» WORK INSTRUCTIONS:
Keep only the lines of the listing that include the word "Metropolis", and copy them.
*** Opening of EXTRACTED ENTRIES ***
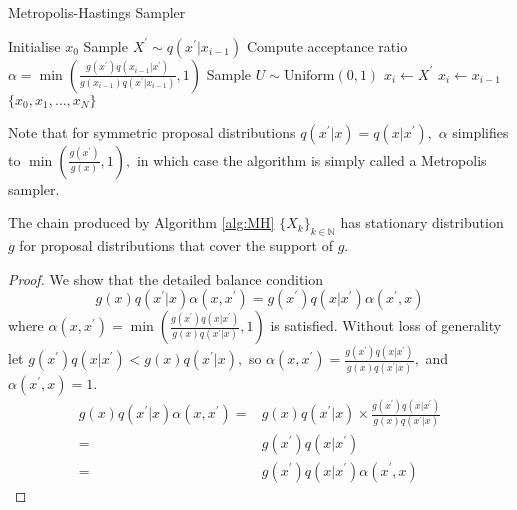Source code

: \begin{algorithm}[htbp]
    \caption{Metropolis-Hastings Sampler}
    \label{alg:MH}
    \begin{algorithmic}[1]
        \State Initialise $x_0$
        \State Sample $X^\prime \sim q(x^\prime|x_{i - 1})$
        \State Compute acceptance ratio
        $\alpha
            = \min\left(
            \frac{
            g(x^\prime) q(x_{i - 1}|x^\prime)
            }{
            g(x_{i - 1}) q(x^\prime|x_{i - 1})
            },
            1
            \right)$
        \State Sample $U \sim \text{Uniform}(0, 1)$
        \State $x_i \gets X^\prime$
        \Else
        \State $x_i \gets x_{i-1}$
        \EndIf
        \EndFor
        \State \Return $\{x_0, x_1, \dots, x_N\}$
    \end{algorithmic}
\end{algorithm}

Note that for symmetric proposal distributions $q(x^\prime|x) = q(x|x^\prime),$
$\alpha$ simplifies to $\min\left(\frac{g(x^\prime)}{g(x)}, 1\right),$ in
which case the algorithm is simply called a Metropolis sampler.

\begin{theorem}
    The chain produced by Algorithm \ref{alg:MH} $\{X_k\}_{k\in \mathbb{N}}$
    has stationary distribution $g$ for proposal distributions that cover the
    support of $g.$
\end{theorem}

\begin{proof}
    We show that the detailed balance condition
    $$
        g(x)q(x^\prime | x)\alpha(x, x^\prime)
        =g(x^\prime)q(x | x^\prime)\alpha(x^\prime, x)
    $$
    where $\alpha(x, x^\prime) = \min\left(
        \frac{
                g(x^\prime) q(x|x^\prime)
            }{
                g(x) q(x^\prime|x)
            },
        1
        \right)$
    is satisfied. Without loss of generality let
    $g(x^\prime) q(x|x^\prime) < g(x) q(x^\prime|x),$ so
    $\alpha(x, x^\prime) = \frac{
            g(x^\prime) q(x|x^\prime)
        }{
            g(x) q(x^\prime|x)
        },$ and $\alpha(x^\prime, x) = 1.$
    \begin{align*}
        g(x)q(x^\prime | x)\alpha(x, x^\prime)
        = & g(x)q(x^\prime | x) \times \frac{
            g(x^\prime) q(x|x^\prime)
        }{
            g(x) q(x^\prime|x)
        }                                                \\
        = & g(x^\prime) q(x|x^\prime)                    \\
        = & g(x^\prime) q(x|x^\prime)\alpha(x^\prime, x)
    \end{align*}
\end{proof}

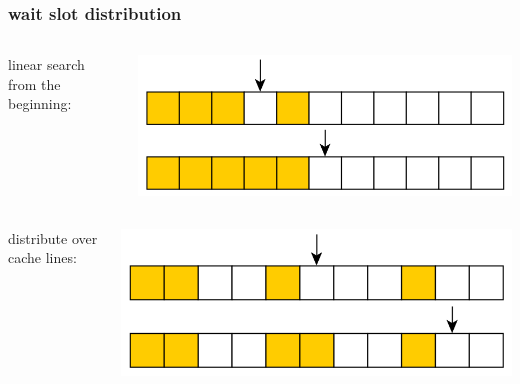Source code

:\documentclass{beamer}
\begin{document}
\begin{frame}
	\frametitle{wait slot distribution}
	\begin{center}
	
	\begin{columns}
		\begin{column}{0.28\textwidth}
			linear search from the beginning:	
		\end{column}
		\begin{column}{0.7\textwidth}
			\includegraphics[width=1.0\textwidth]{img/slot_compact.png}
		\end{column}
	\end{columns}
	\begin{columns}
		\begin{column}{0.28\textwidth}
			distribute over cache lines:
		\end{column}
		\begin{column}{0.7\textwidth}
			\includegraphics[width=1.0\textwidth]{img/slot_distributed.png}
		\end{column}
	\end{columns}
	\end{center}
\end{frame}
\end{document}
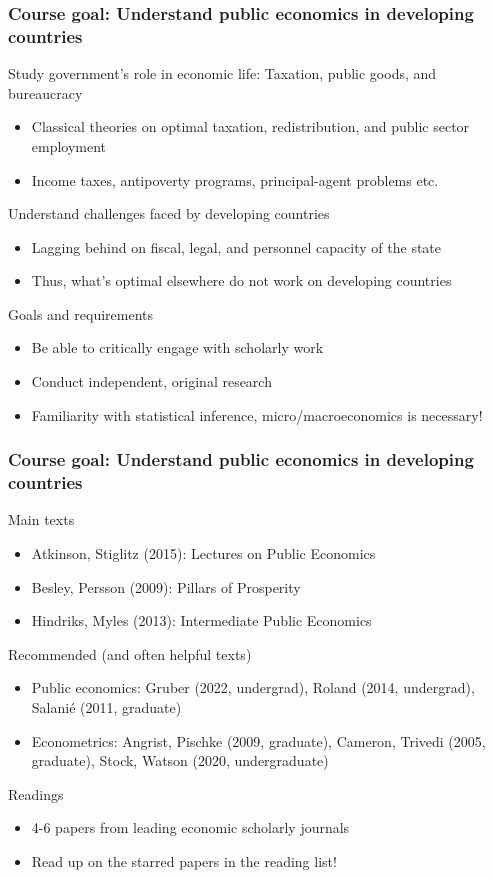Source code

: \documentclass[aspectratio=169]{beamer}
\begin{document}
\begin{frame}
\frametitle{Course goal: Understand public economics in developing countries} 
Study government's role in economic life: Taxation, public goods, and bureaucracy
\begin{itemize}\setlength\itemsep{3pt}
\item Classical theories on optimal taxation,  redistribution, and public sector employment
\item Income taxes, antipoverty programs, principal-agent problems etc.
\end{itemize}\medskip

 Understand challenges faced by developing countries
\begin{itemize}\setlength\itemsep{3pt}
\item Lagging behind on fiscal, legal, and personnel capacity of the state  
  \item Thus, what's optimal elsewhere do not work on developing countries
\end{itemize}\medskip 

Goals and requirements
\begin{itemize}\setlength\itemsep{3pt}
\item Be able to critically engage with scholarly work
\item Conduct independent, original research
\item Familiarity with statistical inference, micro/macroeconomics is necessary!
\end{itemize}
\end{frame}


\begin{frame}
\frametitle{Course goal: Understand public economics in developing countries} 
Main texts
\begin{itemize}\setlength\itemsep{3pt}
\item Atkinson, Stiglitz (2015): Lectures on Public Economics
\item Besley, Persson (2009): Pillars of Prosperity
\item Hindriks, Myles (2013): Intermediate Public Economics
\end{itemize}\medskip

 Recommended (and often helpful texts)
\begin{itemize}\setlength\itemsep{3pt}
\item Public economics: Gruber (2022, undergrad), Roland (2014, undergrad), Salanié (2011, graduate)
\item Econometrics: Angrist, Pischke (2009, graduate), Cameron, Trivedi (2005, graduate), Stock, Watson (2020, undergraduate)
\end{itemize}\medskip 

Readings
\begin{itemize}\setlength\itemsep{3pt}
\item 4-6 papers from leading economic scholarly journals
\item Read up on the starred papers in the reading list!
\end{itemize}
\end{frame}
\end{document}
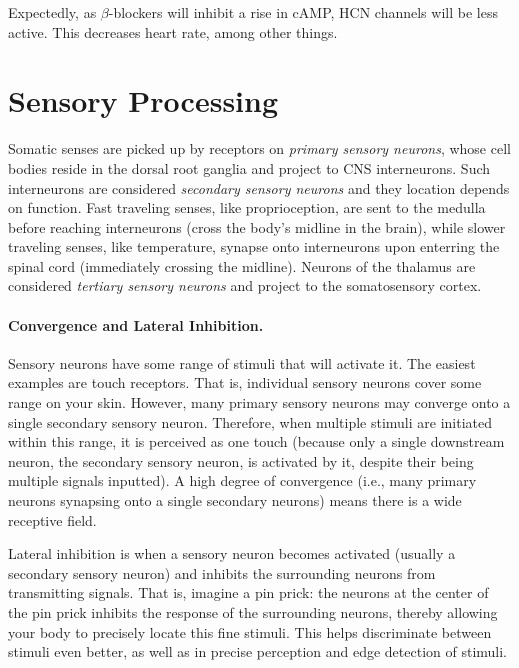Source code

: \documentclass[12pt]{report}
\begin{document}
Expectedly, as $\beta$-blockers will inhibit a rise in cAMP, HCN channels will be less active. This decreases heart rate, among other things. 


\chapter{Sensory Processing}

Somatic senses are picked up by receptors on \textit{primary sensory neurons}, whose cell bodies reside in the dorsal root ganglia and project to CNS interneurons. Such interneurons are considered \textit{secondary sensory neurons} and they location depends on function. Fast traveling senses, like proprioception, are sent to the medulla before reaching interneurons (cross the body's midline in the brain), while slower traveling senses, like temperature, synapse onto interneurons upon enterring the spinal cord (immediately crossing the midline). Neurons of the thalamus are considered \textit{tertiary sensory neurons} and project to the somatosensory cortex. 

\subsubsection{Convergence and Lateral Inhibition.}

Sensory neurons have some range of stimuli that will activate it. The easiest examples are touch receptors. That is, individual sensory neurons cover some range on your skin. However, many primary sensory neurons may converge onto a single secondary sensory neuron. Therefore, when multiple stimuli are initiated within this range, it is perceived as one touch (because only a single downstream neuron, the secondary sensory neuron, is activated by it, despite their being multiple signals inputted). A high degree of convergence (i.e., many primary neurons synapsing onto a single secondary neurons) means there is a wide receptive field.\newline

Lateral inhibition is when a sensory neuron becomes activated (usually a secondary sensory neuron) and inhibits the surrounding neurons from transmitting signals. That is, imagine a pin prick: the neurons at the center of the pin prick inhibits the response of the surrounding neurons, thereby allowing your body to precisely locate this fine stimuli. This helps discriminate between stimuli even better, as well as in precise perception and edge detection of stimuli.\newline
\end{document}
*** Close of EXTRACTED ENTRIES ***
» REPLY:
    \caption{Metropolis-Hastings Sampler}
which case the algorithm is simply called a Metropolis sampler.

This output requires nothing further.